Your goal:
The entries that follow include a run beginning at the line with "In: All about" and ending at the line with "Proofs, Proofs for"; restate that run word for word and leave the rest out.

Extracted records:
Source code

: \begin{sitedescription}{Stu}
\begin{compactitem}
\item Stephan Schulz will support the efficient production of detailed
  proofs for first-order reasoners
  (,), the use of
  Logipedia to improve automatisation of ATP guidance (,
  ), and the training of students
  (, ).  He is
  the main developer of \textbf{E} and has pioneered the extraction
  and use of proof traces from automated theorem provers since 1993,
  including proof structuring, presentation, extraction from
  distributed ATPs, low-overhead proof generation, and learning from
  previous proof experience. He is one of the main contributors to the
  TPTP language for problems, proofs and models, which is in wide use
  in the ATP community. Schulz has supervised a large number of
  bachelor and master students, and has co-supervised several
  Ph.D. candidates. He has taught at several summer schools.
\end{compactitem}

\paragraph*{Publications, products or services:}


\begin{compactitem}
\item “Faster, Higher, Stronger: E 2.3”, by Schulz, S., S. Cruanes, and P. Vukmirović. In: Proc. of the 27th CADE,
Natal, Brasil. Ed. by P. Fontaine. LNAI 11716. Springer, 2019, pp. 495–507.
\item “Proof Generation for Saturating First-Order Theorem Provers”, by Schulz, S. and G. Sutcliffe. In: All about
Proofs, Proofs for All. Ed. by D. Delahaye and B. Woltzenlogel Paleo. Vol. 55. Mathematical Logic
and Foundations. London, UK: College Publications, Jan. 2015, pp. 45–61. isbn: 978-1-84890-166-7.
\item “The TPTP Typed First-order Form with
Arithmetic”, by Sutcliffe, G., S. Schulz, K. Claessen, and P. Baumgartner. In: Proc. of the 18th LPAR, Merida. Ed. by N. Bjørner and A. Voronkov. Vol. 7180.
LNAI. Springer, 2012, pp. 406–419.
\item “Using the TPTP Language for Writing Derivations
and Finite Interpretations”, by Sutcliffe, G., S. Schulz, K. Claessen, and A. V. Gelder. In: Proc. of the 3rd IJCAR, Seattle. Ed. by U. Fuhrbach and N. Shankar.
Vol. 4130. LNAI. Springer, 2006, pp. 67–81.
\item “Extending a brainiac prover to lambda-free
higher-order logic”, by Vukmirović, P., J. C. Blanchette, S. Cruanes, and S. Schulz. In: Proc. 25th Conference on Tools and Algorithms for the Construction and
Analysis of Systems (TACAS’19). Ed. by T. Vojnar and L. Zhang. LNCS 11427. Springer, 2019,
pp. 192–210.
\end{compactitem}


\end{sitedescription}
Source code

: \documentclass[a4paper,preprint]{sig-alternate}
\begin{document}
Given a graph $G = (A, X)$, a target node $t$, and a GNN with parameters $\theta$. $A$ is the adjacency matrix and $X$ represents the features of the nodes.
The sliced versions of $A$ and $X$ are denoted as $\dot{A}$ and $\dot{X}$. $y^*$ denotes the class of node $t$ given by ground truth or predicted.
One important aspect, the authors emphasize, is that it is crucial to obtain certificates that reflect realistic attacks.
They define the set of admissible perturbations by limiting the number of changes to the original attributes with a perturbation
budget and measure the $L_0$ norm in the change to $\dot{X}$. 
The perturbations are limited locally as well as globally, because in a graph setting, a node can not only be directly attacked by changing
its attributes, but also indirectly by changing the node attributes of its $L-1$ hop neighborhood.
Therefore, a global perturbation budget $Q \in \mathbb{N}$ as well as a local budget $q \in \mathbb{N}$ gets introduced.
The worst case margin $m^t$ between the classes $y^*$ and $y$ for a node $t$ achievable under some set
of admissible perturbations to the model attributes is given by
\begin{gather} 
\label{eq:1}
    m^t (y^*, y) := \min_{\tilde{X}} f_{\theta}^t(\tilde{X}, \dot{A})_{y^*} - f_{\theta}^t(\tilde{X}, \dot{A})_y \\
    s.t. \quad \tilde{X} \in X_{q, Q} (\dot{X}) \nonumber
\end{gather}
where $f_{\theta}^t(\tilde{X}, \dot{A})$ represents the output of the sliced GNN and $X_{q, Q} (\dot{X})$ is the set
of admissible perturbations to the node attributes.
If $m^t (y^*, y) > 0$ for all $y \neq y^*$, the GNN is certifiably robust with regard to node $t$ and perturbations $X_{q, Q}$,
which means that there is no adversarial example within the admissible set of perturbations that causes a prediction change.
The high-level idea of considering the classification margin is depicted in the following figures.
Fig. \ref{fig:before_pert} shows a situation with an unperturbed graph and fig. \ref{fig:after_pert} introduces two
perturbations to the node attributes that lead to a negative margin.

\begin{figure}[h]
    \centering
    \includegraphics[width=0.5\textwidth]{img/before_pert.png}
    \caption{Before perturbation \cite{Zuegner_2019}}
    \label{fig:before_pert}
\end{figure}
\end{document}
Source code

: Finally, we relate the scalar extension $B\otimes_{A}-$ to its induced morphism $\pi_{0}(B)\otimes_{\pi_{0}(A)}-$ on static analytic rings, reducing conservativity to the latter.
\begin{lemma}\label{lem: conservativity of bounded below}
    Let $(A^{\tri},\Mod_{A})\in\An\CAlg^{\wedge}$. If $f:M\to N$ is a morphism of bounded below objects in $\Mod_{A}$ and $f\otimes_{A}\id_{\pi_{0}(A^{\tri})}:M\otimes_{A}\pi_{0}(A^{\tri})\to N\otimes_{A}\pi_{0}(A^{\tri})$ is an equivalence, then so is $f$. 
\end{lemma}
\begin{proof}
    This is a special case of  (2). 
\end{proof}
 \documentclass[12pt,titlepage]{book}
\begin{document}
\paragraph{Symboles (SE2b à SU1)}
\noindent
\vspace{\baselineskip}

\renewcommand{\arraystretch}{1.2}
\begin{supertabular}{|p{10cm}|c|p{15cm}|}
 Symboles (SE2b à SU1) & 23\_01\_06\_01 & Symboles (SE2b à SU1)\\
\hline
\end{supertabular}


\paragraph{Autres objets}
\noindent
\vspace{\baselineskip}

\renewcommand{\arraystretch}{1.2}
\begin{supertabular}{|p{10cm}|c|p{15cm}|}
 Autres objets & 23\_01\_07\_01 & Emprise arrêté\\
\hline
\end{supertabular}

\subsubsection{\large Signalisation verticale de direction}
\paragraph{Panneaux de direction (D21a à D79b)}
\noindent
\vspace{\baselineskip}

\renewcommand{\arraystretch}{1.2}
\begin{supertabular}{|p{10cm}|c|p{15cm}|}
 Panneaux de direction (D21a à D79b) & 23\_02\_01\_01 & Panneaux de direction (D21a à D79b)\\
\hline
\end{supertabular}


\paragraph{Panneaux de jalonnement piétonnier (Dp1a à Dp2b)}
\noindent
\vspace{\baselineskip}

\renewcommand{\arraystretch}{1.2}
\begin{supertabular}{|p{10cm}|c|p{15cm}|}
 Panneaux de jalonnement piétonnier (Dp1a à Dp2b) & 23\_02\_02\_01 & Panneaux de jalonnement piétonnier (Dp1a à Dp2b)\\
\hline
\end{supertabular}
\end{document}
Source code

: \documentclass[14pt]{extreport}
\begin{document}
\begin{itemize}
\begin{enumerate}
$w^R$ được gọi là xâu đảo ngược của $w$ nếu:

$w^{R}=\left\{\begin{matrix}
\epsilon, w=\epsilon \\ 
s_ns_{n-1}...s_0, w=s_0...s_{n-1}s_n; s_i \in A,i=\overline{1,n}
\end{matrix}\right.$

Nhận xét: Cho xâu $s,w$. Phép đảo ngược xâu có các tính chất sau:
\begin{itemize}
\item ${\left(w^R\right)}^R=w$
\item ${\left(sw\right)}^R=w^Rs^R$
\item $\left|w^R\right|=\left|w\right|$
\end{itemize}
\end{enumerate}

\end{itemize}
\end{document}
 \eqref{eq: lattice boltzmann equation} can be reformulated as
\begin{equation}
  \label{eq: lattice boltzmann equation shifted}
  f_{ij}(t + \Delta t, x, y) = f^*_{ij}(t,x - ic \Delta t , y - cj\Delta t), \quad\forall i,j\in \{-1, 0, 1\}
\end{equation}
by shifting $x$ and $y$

Finished exercise:
\item “Proof Generation for Saturating First-Order Theorem Provers”, by Schulz, S. and G. Sutcliffe. In: All about
Proofs, Proofs for All. Ed. by D. Delahaye and B. Woltzenlogel Paleo. Vol. 55. Mathematical Logic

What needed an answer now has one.